Exercise objective: Lines below starting with the line with "a new technology" and going on through the line with "For developers to" must be output exactly; the rest of the records must be left out.

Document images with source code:
⟨

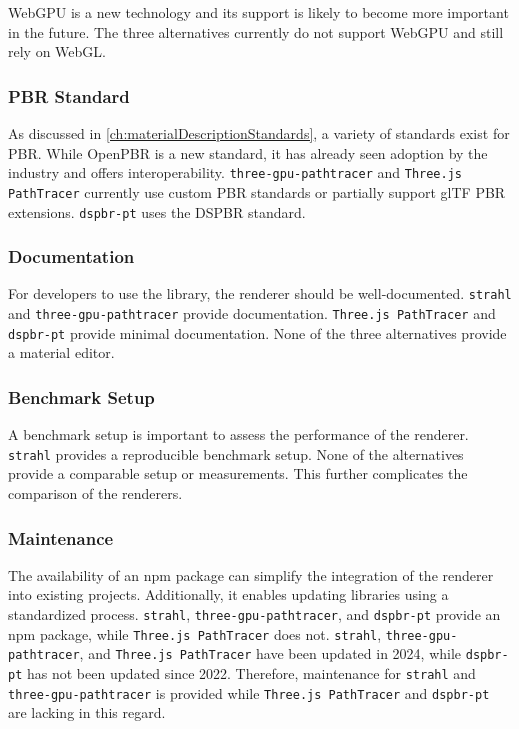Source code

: \gls{WebGPU} is a new technology and its support is likely to become more important in the future. The three alternatives currently do not support \gls{WebGPU} and still rely on \gls{WebGL}.

\subsubsection*{PBR Standard}

As discussed in \autoref{ch:materialDescriptionStandards}, a variety of standards exist for \gls{PBR}. While \gls{OpenPBR} is a new standard, it has already seen adoption by the industry and offers interoperability. \texttt{three-gpu-pathtracer} and \texttt{Three.js PathTracer} currently use custom \gls{PBR} standards or partially support \gls{glTF} \gls{PBR} extensions. \texttt{dspbr-pt} uses the \gls{DSPBR} standard.

\subsubsection*{Documentation}

For developers to use the library, the renderer should be well-documented. \texttt{strahl} and \texttt{three-gpu-pathtracer} provide documentation. \texttt{Three.js PathTracer} and \texttt{dspbr-pt} provide minimal documentation. None of the three alternatives provide a material editor.

\subsubsection*{Benchmark Setup}

A benchmark setup is important to assess the performance of the renderer. \texttt{strahl} provides a reproducible benchmark setup. None of the alternatives provide a comparable setup or measurements. This further complicates the comparison of the renderers.

\subsubsection*{Maintenance}

The availability of an \gls{npm} package can simplify the integration of the renderer into existing projects. Additionally, it enables updating libraries using a standardized process. \texttt{strahl}, \texttt{three-gpu-pathtracer}, and \texttt{dspbr-pt} provide an \gls{npm} package, while \texttt{Three.js PathTracer} does not. \texttt{strahl}, \texttt{three-gpu-pathtracer}, and \texttt{Three.js PathTracer} have been updated in 2024, while \texttt{dspbr-pt} has not been updated since 2022. Therefore, maintenance for \texttt{strahl} and \texttt{three-gpu-pathtracer} is provided while \texttt{Three.js PathTracer} and \texttt{dspbr-pt} are lacking in this regard.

⟩

Result of the task:
: \gls{WebGPU} is a new technology and its support is likely to become more important in the future. The three alternatives currently do not support \gls{WebGPU} and still rely on \gls{WebGL}.

\subsubsection*{PBR Standard}

As discussed in \autoref{ch:materialDescriptionStandards}, a variety of standards exist for \gls{PBR}. While \gls{OpenPBR} is a new standard, it has already seen adoption by the industry and offers interoperability. \texttt{three-gpu-pathtracer} and \texttt{Three.js PathTracer} currently use custom \gls{PBR} standards or partially support \gls{glTF} \gls{PBR} extensions. \texttt{dspbr-pt} uses the \gls{DSPBR} standard.

\subsubsection*{Documentation}

For developers to use the library, the renderer should be well-documented. \texttt{strahl} and \texttt{three-gpu-pathtracer} provide documentation. \texttt{Three.js PathTracer} and \texttt{dspbr-pt} provide minimal documentation. None of the three alternatives provide a material editor.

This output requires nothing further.